Transboundary Ramsar Sites
- An ecologically coherent wetland extends across national borders and the Ramsar site authorities on both or all sides of the border have formally agreed to collaborate in its management, and have notified the Secretariat of this intent.
- This is a cooperative management arrangement and not a distinct legal status for the Ramsar sites involved.
The Montreux Record
- Adopted by the Conference of the Contracting Parties in Brisbane, 1996, accompanying the Guidelines for Operation of the Montreux Record
- The Montreux Record is a register of wetland sites on the List of Wetlands of International Importance where changes in ecological character have occurred, are occurring, or are likely to occur as a result of technological developments, pollution or other human interference.

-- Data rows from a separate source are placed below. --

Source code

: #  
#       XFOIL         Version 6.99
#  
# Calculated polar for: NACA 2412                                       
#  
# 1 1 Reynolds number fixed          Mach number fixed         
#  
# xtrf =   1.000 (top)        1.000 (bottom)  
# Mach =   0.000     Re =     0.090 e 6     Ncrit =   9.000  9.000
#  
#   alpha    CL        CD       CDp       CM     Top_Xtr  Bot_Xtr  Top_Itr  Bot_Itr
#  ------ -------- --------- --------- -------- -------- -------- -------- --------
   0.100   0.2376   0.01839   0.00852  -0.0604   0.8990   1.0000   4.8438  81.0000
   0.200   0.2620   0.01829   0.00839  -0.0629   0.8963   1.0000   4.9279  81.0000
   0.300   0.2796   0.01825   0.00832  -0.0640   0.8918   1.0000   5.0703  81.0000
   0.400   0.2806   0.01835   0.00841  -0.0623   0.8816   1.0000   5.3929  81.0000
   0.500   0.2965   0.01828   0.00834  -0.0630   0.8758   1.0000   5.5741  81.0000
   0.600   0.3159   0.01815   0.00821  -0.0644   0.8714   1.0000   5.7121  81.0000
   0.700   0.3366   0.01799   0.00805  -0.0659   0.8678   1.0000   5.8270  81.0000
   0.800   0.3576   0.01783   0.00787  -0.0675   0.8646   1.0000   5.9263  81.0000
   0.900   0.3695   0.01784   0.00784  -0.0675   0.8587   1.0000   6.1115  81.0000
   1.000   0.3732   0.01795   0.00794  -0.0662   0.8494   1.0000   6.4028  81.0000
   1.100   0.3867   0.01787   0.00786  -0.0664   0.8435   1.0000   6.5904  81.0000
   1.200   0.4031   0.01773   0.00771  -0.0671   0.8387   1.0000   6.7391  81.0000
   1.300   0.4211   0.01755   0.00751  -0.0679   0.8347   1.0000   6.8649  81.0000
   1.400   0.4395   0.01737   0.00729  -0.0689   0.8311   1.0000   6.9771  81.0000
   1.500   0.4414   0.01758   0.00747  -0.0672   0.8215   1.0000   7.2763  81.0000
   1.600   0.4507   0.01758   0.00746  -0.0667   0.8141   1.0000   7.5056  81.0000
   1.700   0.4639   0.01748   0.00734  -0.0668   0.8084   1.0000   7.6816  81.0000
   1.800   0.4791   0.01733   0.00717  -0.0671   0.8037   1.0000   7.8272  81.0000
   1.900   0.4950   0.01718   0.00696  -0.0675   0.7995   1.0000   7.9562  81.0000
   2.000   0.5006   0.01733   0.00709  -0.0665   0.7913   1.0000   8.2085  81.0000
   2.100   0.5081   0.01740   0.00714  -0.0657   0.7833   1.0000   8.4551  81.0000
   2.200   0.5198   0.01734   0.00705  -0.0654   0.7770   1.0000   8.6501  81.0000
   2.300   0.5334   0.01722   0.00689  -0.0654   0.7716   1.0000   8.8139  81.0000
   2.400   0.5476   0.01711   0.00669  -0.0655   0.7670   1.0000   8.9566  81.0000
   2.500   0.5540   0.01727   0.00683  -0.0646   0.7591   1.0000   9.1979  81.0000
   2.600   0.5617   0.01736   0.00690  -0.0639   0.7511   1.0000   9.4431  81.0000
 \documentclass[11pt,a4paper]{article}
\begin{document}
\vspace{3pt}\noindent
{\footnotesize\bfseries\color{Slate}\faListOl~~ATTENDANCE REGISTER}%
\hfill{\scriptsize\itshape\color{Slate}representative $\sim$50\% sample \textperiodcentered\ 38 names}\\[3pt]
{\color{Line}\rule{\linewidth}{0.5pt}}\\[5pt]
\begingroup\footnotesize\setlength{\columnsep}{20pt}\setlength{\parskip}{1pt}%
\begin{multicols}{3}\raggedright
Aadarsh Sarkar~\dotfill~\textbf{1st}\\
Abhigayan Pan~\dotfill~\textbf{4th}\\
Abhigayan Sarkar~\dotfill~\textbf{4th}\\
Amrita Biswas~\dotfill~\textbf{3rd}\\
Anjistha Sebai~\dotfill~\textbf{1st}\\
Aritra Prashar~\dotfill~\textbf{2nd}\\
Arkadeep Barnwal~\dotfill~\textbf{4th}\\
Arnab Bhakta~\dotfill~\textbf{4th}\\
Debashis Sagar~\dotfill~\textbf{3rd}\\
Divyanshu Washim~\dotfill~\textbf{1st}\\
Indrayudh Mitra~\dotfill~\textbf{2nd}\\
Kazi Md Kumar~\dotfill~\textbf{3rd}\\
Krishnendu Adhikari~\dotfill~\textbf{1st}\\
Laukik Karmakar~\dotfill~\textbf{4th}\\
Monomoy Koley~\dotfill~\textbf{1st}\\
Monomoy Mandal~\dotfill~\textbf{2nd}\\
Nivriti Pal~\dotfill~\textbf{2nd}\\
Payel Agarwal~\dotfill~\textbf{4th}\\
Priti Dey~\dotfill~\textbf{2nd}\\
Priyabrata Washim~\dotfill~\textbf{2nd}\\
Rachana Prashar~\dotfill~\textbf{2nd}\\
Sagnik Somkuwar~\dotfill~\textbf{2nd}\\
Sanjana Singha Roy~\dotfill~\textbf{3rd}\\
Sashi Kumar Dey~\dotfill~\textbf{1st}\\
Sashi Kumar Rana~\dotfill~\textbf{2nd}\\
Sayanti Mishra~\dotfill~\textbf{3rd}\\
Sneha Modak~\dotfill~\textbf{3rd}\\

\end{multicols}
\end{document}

- It is the the principal tool of the Convention and is maintained as part of the Ramsar List.
Indian wetland and the Montreux Record
- Keoladeo National Park, Rajasthan and Loktak Lake, Manipur have been included in Montreux Record in 1990 and in 1993 respectively
- Chilika Lake, Orissa included in Montreux Record in 1993 have been removed in November 2002. It is placed on the Montreux Record due to problems caused by siltation and sedimentation which was choking the mouth of the lake; removed from the Record in 2002 following rehabilitation efforts for which the Chilika Development Authority received the Ramsar Wetland Conservation Award for 2002.
Five global non-governmental organizations (NGOs) have been associated with
the treaty since its beginnings and were confirmed in the formal status of International Organization Partners (IOPs) of the Convention.
- BirdLife International (formerly ICBP)
- IUCN – The International Union for the Conservation of Nature.
- IWMI – The International Water Management Institute
- Wetlands International (formerly IWRB, the Asian Wetlands Bureau, and Wetlands for the Americas)
- WWF (World Wide Fund for Nature) International
The Changwon Declaration on human well-being and
- The Changwon Declaration highlights positive action for ensuring human well-being and security in the future under the themes - water, climate change, people’s livelihood and health, land use change, and biodiversity,
India and wetland convention
- India became a contracting party to the Ramsar Convention in 1981 and has been implementing conservation programmes for wetlands, mangroves and coral reefs.
- India presently has 26 sites designated as Wetlands of International Importance.
- There is close coordination between implementing units of Ramsar with that of CBD at the national level. India took a lead role in the formulation of Ramsar guidelines on integration of wetlands into river basin management.
- The National Conservation Strategy and Policy Statements on Environment and Development (1992) and National Water Policy (2002) highlight conservation and sustainable development of wetlands.